The review on Free Beacon is good.
Bad Words is the platonic ideal of a cinematic comedy.
Which caused me to look up "platonic ideal." Knowing Wikipedia tends to dazzle with intellectual pretension I chose Yahoo Answer instead. A risk, I know. But this:
Plato said that a particular horse can "flow", like in time it will get old and die, but the "ideal" or "form" of Horse is eternal and immutable.
OR, you might think of it in terms of cookies, yum, cookies! If you see ten gingerbread men all sitting on the counter that all look the same, you have a subconscious understanding that they came from a cookie cutter, and what that cookie cutter is like.
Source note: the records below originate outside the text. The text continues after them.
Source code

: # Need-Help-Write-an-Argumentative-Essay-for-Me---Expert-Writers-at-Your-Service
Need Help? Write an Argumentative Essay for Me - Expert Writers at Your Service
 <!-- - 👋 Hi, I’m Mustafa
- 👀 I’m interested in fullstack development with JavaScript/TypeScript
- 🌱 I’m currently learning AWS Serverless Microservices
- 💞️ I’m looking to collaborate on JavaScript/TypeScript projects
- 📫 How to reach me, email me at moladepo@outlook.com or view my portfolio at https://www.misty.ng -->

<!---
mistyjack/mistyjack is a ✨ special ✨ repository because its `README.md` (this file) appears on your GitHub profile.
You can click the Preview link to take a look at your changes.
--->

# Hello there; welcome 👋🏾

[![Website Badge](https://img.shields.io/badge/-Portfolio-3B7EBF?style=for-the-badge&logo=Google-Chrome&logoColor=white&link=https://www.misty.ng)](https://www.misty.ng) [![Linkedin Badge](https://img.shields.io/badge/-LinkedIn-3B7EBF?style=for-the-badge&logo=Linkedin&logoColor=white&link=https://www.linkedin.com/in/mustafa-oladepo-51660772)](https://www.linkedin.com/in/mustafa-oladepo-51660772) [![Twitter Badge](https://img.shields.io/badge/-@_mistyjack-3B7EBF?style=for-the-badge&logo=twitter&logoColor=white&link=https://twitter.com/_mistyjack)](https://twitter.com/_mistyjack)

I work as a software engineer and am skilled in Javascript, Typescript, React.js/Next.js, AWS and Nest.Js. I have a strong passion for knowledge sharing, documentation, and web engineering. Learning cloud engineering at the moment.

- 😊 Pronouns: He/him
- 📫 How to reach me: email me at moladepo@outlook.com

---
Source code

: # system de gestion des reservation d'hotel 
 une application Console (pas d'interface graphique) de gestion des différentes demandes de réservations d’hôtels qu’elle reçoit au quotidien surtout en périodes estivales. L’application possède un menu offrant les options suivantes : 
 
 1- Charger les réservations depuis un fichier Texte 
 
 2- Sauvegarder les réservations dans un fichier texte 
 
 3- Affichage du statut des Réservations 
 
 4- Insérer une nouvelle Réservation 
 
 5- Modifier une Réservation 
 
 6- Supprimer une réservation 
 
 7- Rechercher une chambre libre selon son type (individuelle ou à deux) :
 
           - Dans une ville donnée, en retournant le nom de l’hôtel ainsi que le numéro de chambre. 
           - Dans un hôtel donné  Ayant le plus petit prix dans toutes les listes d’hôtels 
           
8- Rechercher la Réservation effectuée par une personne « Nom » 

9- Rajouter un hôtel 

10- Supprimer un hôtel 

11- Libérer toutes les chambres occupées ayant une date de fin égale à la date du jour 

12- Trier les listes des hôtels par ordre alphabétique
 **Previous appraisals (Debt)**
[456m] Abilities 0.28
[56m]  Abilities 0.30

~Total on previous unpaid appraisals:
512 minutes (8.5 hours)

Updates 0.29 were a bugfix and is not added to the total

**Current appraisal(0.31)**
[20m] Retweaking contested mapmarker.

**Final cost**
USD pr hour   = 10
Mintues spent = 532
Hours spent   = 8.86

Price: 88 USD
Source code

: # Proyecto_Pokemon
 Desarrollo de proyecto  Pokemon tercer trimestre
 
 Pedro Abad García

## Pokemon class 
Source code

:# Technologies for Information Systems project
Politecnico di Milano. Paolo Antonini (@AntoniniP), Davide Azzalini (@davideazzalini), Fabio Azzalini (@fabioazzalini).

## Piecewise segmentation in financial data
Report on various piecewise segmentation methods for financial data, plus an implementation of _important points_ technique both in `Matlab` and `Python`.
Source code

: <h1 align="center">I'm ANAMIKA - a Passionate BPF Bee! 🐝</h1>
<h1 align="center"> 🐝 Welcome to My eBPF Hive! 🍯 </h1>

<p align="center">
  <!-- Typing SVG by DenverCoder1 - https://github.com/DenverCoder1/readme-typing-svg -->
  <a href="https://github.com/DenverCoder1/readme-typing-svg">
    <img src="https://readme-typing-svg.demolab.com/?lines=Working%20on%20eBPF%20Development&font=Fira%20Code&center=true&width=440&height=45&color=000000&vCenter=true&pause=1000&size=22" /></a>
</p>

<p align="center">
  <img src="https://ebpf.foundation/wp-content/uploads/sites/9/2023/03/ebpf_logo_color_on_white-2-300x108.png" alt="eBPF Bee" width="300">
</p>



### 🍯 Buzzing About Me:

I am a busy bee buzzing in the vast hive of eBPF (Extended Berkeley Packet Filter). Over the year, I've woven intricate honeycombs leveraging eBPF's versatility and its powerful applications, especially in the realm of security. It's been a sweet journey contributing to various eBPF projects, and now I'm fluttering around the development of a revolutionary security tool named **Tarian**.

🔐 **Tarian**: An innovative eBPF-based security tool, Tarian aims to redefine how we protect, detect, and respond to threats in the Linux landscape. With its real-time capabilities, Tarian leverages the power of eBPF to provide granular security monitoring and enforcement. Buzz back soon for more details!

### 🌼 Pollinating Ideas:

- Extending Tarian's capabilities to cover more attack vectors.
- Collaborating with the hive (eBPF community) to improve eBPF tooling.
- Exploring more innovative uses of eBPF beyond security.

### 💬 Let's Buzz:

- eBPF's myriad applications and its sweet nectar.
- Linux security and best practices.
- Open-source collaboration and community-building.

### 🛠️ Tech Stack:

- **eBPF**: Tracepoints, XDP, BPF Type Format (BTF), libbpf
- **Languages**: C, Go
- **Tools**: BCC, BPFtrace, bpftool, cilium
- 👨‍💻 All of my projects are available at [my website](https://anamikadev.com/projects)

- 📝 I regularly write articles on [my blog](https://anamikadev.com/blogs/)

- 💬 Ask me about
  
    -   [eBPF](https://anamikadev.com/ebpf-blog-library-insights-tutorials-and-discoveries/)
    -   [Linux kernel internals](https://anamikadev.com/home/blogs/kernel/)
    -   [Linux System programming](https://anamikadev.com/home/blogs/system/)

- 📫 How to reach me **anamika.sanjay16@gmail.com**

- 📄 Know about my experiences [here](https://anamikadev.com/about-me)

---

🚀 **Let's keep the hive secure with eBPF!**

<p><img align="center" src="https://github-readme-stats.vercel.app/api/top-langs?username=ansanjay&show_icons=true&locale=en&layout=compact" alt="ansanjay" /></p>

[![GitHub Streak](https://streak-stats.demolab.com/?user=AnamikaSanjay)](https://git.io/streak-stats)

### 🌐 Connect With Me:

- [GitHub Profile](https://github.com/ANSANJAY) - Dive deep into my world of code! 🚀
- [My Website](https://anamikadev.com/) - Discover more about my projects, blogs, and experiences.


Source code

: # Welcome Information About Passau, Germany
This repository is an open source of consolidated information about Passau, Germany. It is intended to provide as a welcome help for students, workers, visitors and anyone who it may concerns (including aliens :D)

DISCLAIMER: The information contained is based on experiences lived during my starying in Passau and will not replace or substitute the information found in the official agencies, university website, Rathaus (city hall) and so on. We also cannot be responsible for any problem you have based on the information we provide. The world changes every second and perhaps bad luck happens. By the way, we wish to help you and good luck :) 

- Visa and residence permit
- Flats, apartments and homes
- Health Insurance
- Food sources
In Plato's world, that cookie cutter in the "ideal" of a gingerbread man.
Pretty good answer.
First time I've seen Kathryn Hahn. All this makes me want to see the movie.
4 comments:
intellectual pretension indeed. It should be the platonic representation of cinematic comedy. The ideal is beyond the particular expression. Bunch of aristotelian screw-offs there at wikipedia.
Many inorganic molecules are idealized platonic solids. I romanticized one story here.
"Bad Words is the platonic solid of a cinematic comedy!"
Who says "Go empty yourself and come back," and gets away with it in the real world?